The Ugly, Scary Truth – A Deeper Family

My cousin, my mom’s ‘baby’ sister (she is 89), my mom and me, with my uncle’s two daughters reflected in the window behind us. We gathered for lunch last week to celebrate my uncle’s life. He died last month. He was in the middle of these two lovely ladies, and was 90 years old when he died. My mom is 91.

* * *

I am privileged to be writing at A Deeper Family today, my monthly, first-Thursday post. I’m writing about my mom’s journey through dementia and about how I’m discovering some pretty unattractive things about myself as we walk through it together. Please join me there today and share your own stories of difficult journeys:

She cannot hold it. It floats by, tantalizing, intriguing, possible. But she cannot hold it.

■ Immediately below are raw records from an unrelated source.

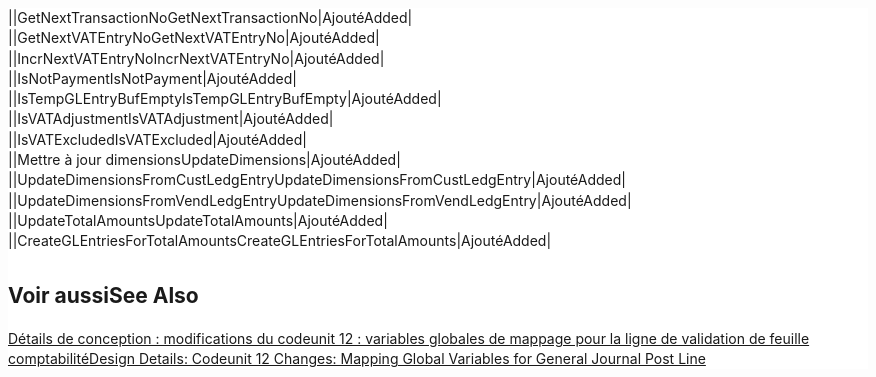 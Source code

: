 ||<span data-ttu-id="49680-495">GetNextTransactionNo</span><span class="sxs-lookup"><span data-stu-id="49680-495">GetNextTransactionNo</span></span>|<span data-ttu-id="49680-496">Ajouté</span><span class="sxs-lookup"><span data-stu-id="49680-496">Added</span></span>|  
||<span data-ttu-id="49680-497">GetNextVATEntryNo</span><span class="sxs-lookup"><span data-stu-id="49680-497">GetNextVATEntryNo</span></span>|<span data-ttu-id="49680-498">Ajouté</span><span class="sxs-lookup"><span data-stu-id="49680-498">Added</span></span>|  
||<span data-ttu-id="49680-499">IncrNextVATEntryNo</span><span class="sxs-lookup"><span data-stu-id="49680-499">IncrNextVATEntryNo</span></span>|<span data-ttu-id="49680-500">Ajouté</span><span class="sxs-lookup"><span data-stu-id="49680-500">Added</span></span>|  
||<span data-ttu-id="49680-501">IsNotPayment</span><span class="sxs-lookup"><span data-stu-id="49680-501">IsNotPayment</span></span>|<span data-ttu-id="49680-502">Ajouté</span><span class="sxs-lookup"><span data-stu-id="49680-502">Added</span></span>|  
||<span data-ttu-id="49680-503">IsTempGLEntryBufEmpty</span><span class="sxs-lookup"><span data-stu-id="49680-503">IsTempGLEntryBufEmpty</span></span>|<span data-ttu-id="49680-504">Ajouté</span><span class="sxs-lookup"><span data-stu-id="49680-504">Added</span></span>|  
||<span data-ttu-id="49680-505">IsVATAdjustment</span><span class="sxs-lookup"><span data-stu-id="49680-505">IsVATAdjustment</span></span>|<span data-ttu-id="49680-506">Ajouté</span><span class="sxs-lookup"><span data-stu-id="49680-506">Added</span></span>|  
||<span data-ttu-id="49680-507">IsVATExcluded</span><span class="sxs-lookup"><span data-stu-id="49680-507">IsVATExcluded</span></span>|<span data-ttu-id="49680-508">Ajouté</span><span class="sxs-lookup"><span data-stu-id="49680-508">Added</span></span>|  
||<span data-ttu-id="49680-509">Mettre à jour dimensions</span><span class="sxs-lookup"><span data-stu-id="49680-509">UpdateDimensions</span></span>|<span data-ttu-id="49680-510">Ajouté</span><span class="sxs-lookup"><span data-stu-id="49680-510">Added</span></span>|  
||<span data-ttu-id="49680-511">UpdateDimensionsFromCustLedgEntry</span><span class="sxs-lookup"><span data-stu-id="49680-511">UpdateDimensionsFromCustLedgEntry</span></span>|<span data-ttu-id="49680-512">Ajouté</span><span class="sxs-lookup"><span data-stu-id="49680-512">Added</span></span>|  
||<span data-ttu-id="49680-513">UpdateDimensionsFromVendLedgEntry</span><span class="sxs-lookup"><span data-stu-id="49680-513">UpdateDimensionsFromVendLedgEntry</span></span>|<span data-ttu-id="49680-514">Ajouté</span><span class="sxs-lookup"><span data-stu-id="49680-514">Added</span></span>|  
||<span data-ttu-id="49680-515">UpdateTotalAmounts</span><span class="sxs-lookup"><span data-stu-id="49680-515">UpdateTotalAmounts</span></span>|<span data-ttu-id="49680-516">Ajouté</span><span class="sxs-lookup"><span data-stu-id="49680-516">Added</span></span>|  
||<span data-ttu-id="49680-517">CreateGLEntriesForTotalAmounts</span><span class="sxs-lookup"><span data-stu-id="49680-517">CreateGLEntriesForTotalAmounts</span></span>|<span data-ttu-id="49680-518">Ajouté</span><span class="sxs-lookup"><span data-stu-id="49680-518">Added</span></span>|  

## <a name="see-also"></a><span data-ttu-id="49680-519">Voir aussi</span><span class="sxs-lookup"><span data-stu-id="49680-519">See Also</span></span>  
 [<span data-ttu-id="49680-520">Détails de conception : modifications du codeunit 12 : variables globales de mappage pour la ligne de validation de feuille comptabilité</span><span class="sxs-lookup"><span data-stu-id="49680-520">Design Details: Codeunit 12 Changes: Mapping Global Variables for General Journal Post Line</span></span>](design-details-codeunit-12-changes-mapping-global-variables-for-general-journal-post-line.md)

I watch her try to think and the picture that comes is this: the rotating rack in a dry cleaning establishment. You know the one. The attendant looks up your order, punches in the number and the clothes start moving, almost by magic, until they stop. The correctly numbered slot is right there in front, and the cashier picks up the hanger, hands it to you and says, “That will be $10.00, please.”

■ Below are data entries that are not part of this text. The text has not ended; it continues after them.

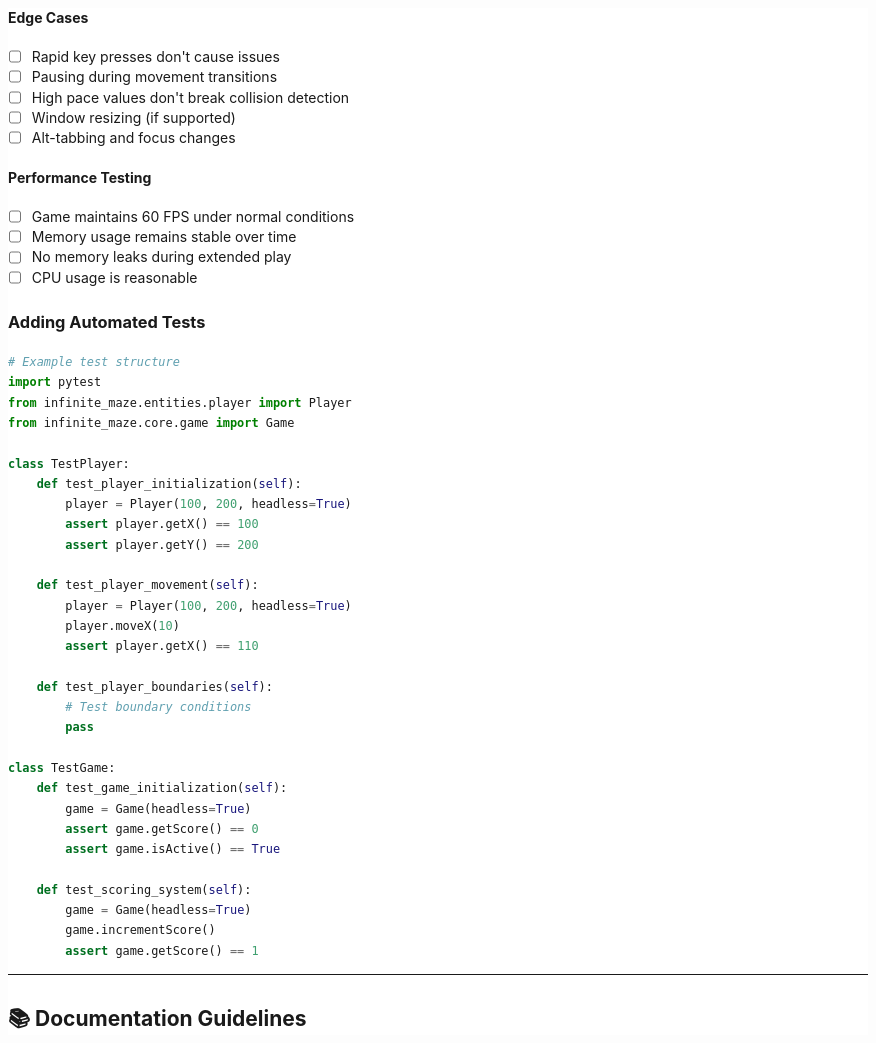 #### Edge Cases
- [ ] Rapid key presses don't cause issues
- [ ] Pausing during movement transitions
- [ ] High pace values don't break collision detection
- [ ] Window resizing (if supported)
- [ ] Alt-tabbing and focus changes

#### Performance Testing
- [ ] Game maintains 60 FPS under normal conditions
- [ ] Memory usage remains stable over time
- [ ] No memory leaks during extended play
- [ ] CPU usage is reasonable

### Adding Automated Tests

```python
# Example test structure
import pytest
from infinite_maze.entities.player import Player
from infinite_maze.core.game import Game

class TestPlayer:
    def test_player_initialization(self):
        player = Player(100, 200, headless=True)
        assert player.getX() == 100
        assert player.getY() == 200
        
    def test_player_movement(self):
        player = Player(100, 200, headless=True)
        player.moveX(10)
        assert player.getX() == 110
        
    def test_player_boundaries(self):
        # Test boundary conditions
        pass

class TestGame:
    def test_game_initialization(self):
        game = Game(headless=True)
        assert game.getScore() == 0
        assert game.isActive() == True
        
    def test_scoring_system(self):
        game = Game(headless=True)
        game.incrementScore()
        assert game.getScore() == 1
```

---

## 📚 Documentation Guidelines
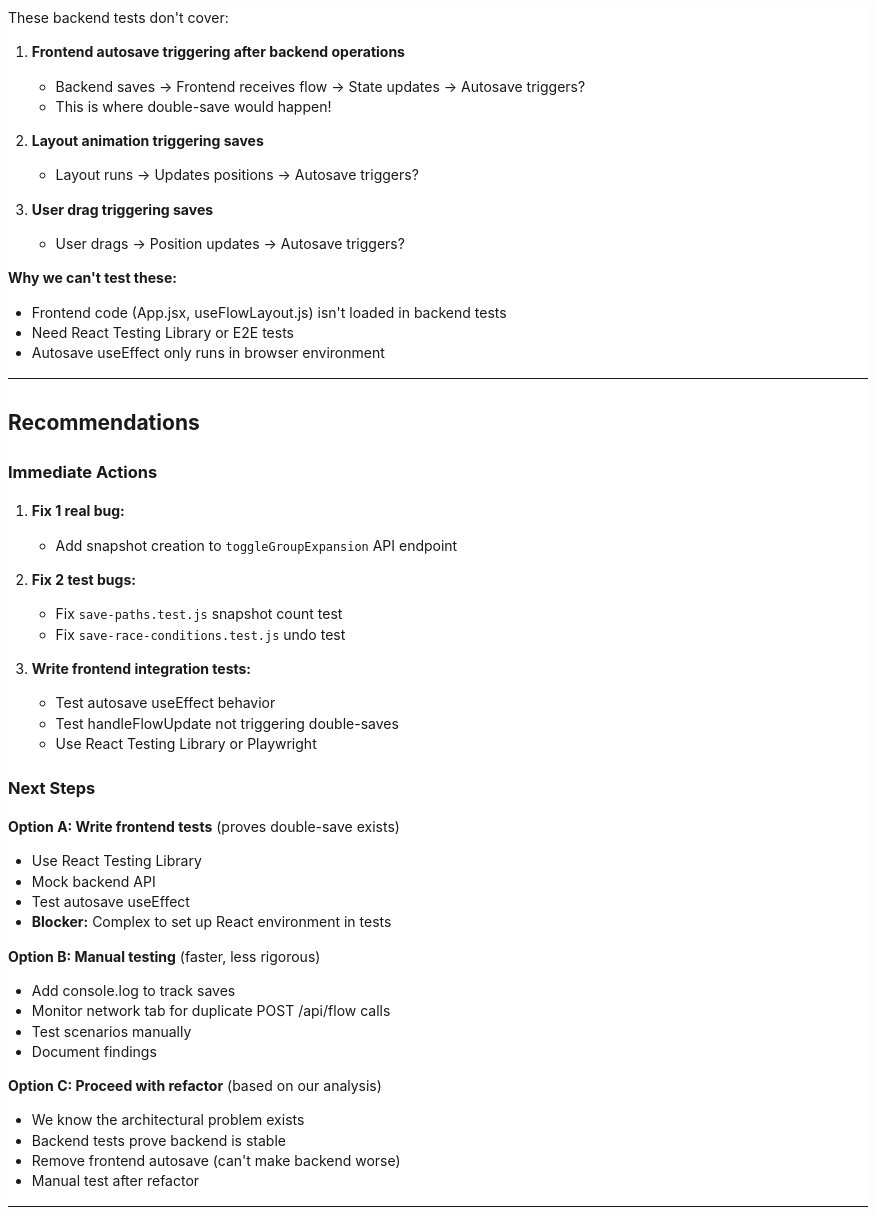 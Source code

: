 These backend tests don't cover:

1. **Frontend autosave triggering after backend operations**
   - Backend saves → Frontend receives flow → State updates → Autosave triggers?
   - This is where double-save would happen!

2. **Layout animation triggering saves**
   - Layout runs → Updates positions → Autosave triggers?

3. **User drag triggering saves**
   - User drags → Position updates → Autosave triggers?

**Why we can't test these:**
- Frontend code (App.jsx, useFlowLayout.js) isn't loaded in backend tests
- Need React Testing Library or E2E tests
- Autosave useEffect only runs in browser environment

---

## Recommendations

### Immediate Actions

1. **Fix 1 real bug:**
   - Add snapshot creation to `toggleGroupExpansion` API endpoint

2. **Fix 2 test bugs:**
   - Fix `save-paths.test.js` snapshot count test
   - Fix `save-race-conditions.test.js` undo test

3. **Write frontend integration tests:**
   - Test autosave useEffect behavior
   - Test handleFlowUpdate not triggering double-saves
   - Use React Testing Library or Playwright

### Next Steps

**Option A: Write frontend tests** (proves double-save exists)
- Use React Testing Library
- Mock backend API
- Test autosave useEffect
- **Blocker:** Complex to set up React environment in tests

**Option B: Manual testing** (faster, less rigorous)
- Add console.log to track saves
- Monitor network tab for duplicate POST /api/flow calls
- Test scenarios manually
- Document findings

**Option C: Proceed with refactor** (based on our analysis)
- We know the architectural problem exists
- Backend tests prove backend is stable
- Remove frontend autosave (can't make backend worse)
- Manual test after refactor

---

But for my mother, the right number hardly ever comes up. She punches those numbers for all she’s worth, but someone else’s clothes land in her lap. And she truly doesn’t know what to do with them.

Watching a person’s mind unravel is a sad and terrifying thing. She is so old now, so frail, and yet, there is evidence that somewhere in there, my mom still lives and breathes. Sadly, that evidence is sliding away on a daily basis and I often find myself unraveling right along with her. . .


You can read the rest by clicking on this sentence.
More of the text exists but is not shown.